Exercise objective:
At the line containing "- Layer-wise and head-wise attention patterns", begin retyping, and continue word for word until the records below run out.

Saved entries
+===+

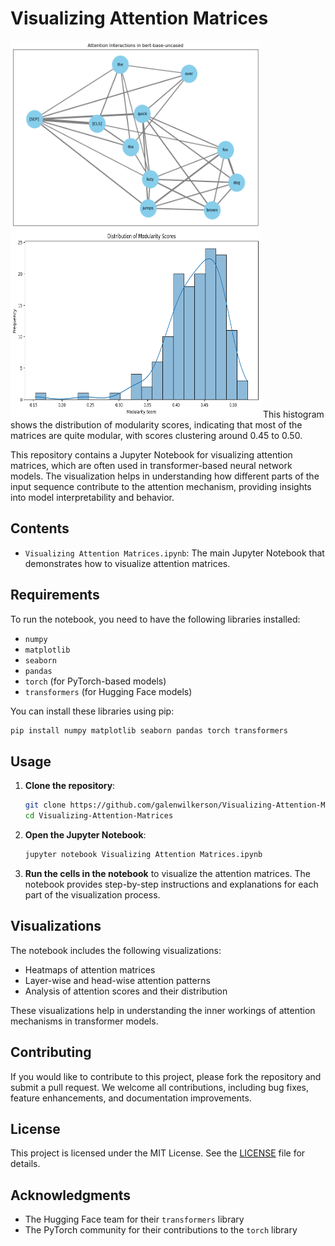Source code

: # Visualizing Attention Matrices

<img src="./attention_matrix.png" width="400" height="300">
<img src="./modularity_scores.png" width="400" height="300">
This histogram shows the distribution of modularity scores, indicating that most of the matrices are quite modular, with scores clustering around 0.45 to 0.50.

<p>

This repository contains a Jupyter Notebook for visualizing attention matrices, which are often used in transformer-based neural network models. The visualization helps in understanding how different parts of the input sequence contribute to the attention mechanism, providing insights into model interpretability and behavior.

## Contents

- `Visualizing Attention Matrices.ipynb`: The main Jupyter Notebook that demonstrates how to visualize attention matrices.

## Requirements

To run the notebook, you need to have the following libraries installed:

- `numpy`
- `matplotlib`
- `seaborn`
- `pandas`
- `torch` (for PyTorch-based models)
- `transformers` (for Hugging Face models)

You can install these libraries using pip:

```bash
pip install numpy matplotlib seaborn pandas torch transformers
```

## Usage

1. **Clone the repository**:
   ```bash
   git clone https://github.com/galenwilkerson/Visualizing-Attention-Matrices.git
   cd Visualizing-Attention-Matrices
   ```

2. **Open the Jupyter Notebook**:
   ```bash
   jupyter notebook Visualizing Attention Matrices.ipynb
   ```

3. **Run the cells in the notebook** to visualize the attention matrices. The notebook provides step-by-step instructions and explanations for each part of the visualization process.

## Visualizations

The notebook includes the following visualizations:

- Heatmaps of attention matrices
- Layer-wise and head-wise attention patterns
- Analysis of attention scores and their distribution

These visualizations help in understanding the inner workings of attention mechanisms in transformer models.



## Contributing

If you would like to contribute to this project, please fork the repository and submit a pull request. We welcome all contributions, including bug fixes, feature enhancements, and documentation improvements.

## License

This project is licensed under the MIT License. See the [LICENSE](LICENSE) file for details.

## Acknowledgments

- The Hugging Face team for their `transformers` library
- The PyTorch community for their contributions to the `torch` library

+===+

Solution:
- Layer-wise and head-wise attention patterns
- Analysis of attention scores and their distribution

These visualizations help in understanding the inner workings of attention mechanisms in transformer models.



## Contributing

If you would like to contribute to this project, please fork the repository and submit a pull request. We welcome all contributions, including bug fixes, feature enhancements, and documentation improvements.

## License

This project is licensed under the MIT License. See the [LICENSE](LICENSE) file for details.

## Acknowledgments

- The Hugging Face team for their `transformers` library
- The PyTorch community for their contributions to the `torch` library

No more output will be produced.